Experimental protocol
Offspring for Control were obtained from three mothers, whereas offspring for LP and LPT were obtained from six mothers each. The average number of days from the start of cohabitation with males to delivery was 27.3 days for Control, 25.3 days for the LP, and 27.5 days for LPT, not significantly different. The offspring in each group were weaned at 21 days of age and fed a normal diet and normal drinking water after weaning. Some offspring at 14 and 30 weeks of age were used in subsequent experiments.

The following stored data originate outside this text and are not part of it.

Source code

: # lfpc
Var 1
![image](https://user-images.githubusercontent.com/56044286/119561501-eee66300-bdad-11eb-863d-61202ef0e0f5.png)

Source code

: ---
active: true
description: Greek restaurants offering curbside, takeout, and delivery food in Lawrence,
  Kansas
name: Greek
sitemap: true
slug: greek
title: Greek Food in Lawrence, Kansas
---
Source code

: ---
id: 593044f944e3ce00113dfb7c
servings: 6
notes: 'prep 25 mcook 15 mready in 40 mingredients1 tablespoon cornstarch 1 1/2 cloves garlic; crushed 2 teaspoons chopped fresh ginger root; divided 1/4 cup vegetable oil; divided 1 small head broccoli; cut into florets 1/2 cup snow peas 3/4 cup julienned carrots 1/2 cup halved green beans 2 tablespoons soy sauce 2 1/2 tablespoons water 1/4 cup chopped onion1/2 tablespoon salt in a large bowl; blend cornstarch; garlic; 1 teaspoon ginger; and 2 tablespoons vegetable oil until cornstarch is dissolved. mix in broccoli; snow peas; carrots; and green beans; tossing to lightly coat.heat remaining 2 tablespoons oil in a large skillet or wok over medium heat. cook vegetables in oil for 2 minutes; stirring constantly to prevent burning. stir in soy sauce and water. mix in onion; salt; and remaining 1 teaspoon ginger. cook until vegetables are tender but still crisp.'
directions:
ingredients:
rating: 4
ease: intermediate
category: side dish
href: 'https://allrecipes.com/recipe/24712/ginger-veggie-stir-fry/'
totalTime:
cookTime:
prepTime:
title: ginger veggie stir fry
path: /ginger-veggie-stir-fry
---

Offspring observed up to 60 weeks of age were weighed once every 2 weeks (K-1 800 g automatic upper plate scale, Fuji Keiki, Nagoya, Japan), and BP was measured using the tail-cuff method (BP98A, Softron Corporation, Tokyo, Japan). The BP was measured five times consecutively in each rat, and the average BP of three measurements, excluding the highest and lowest BP values, was used.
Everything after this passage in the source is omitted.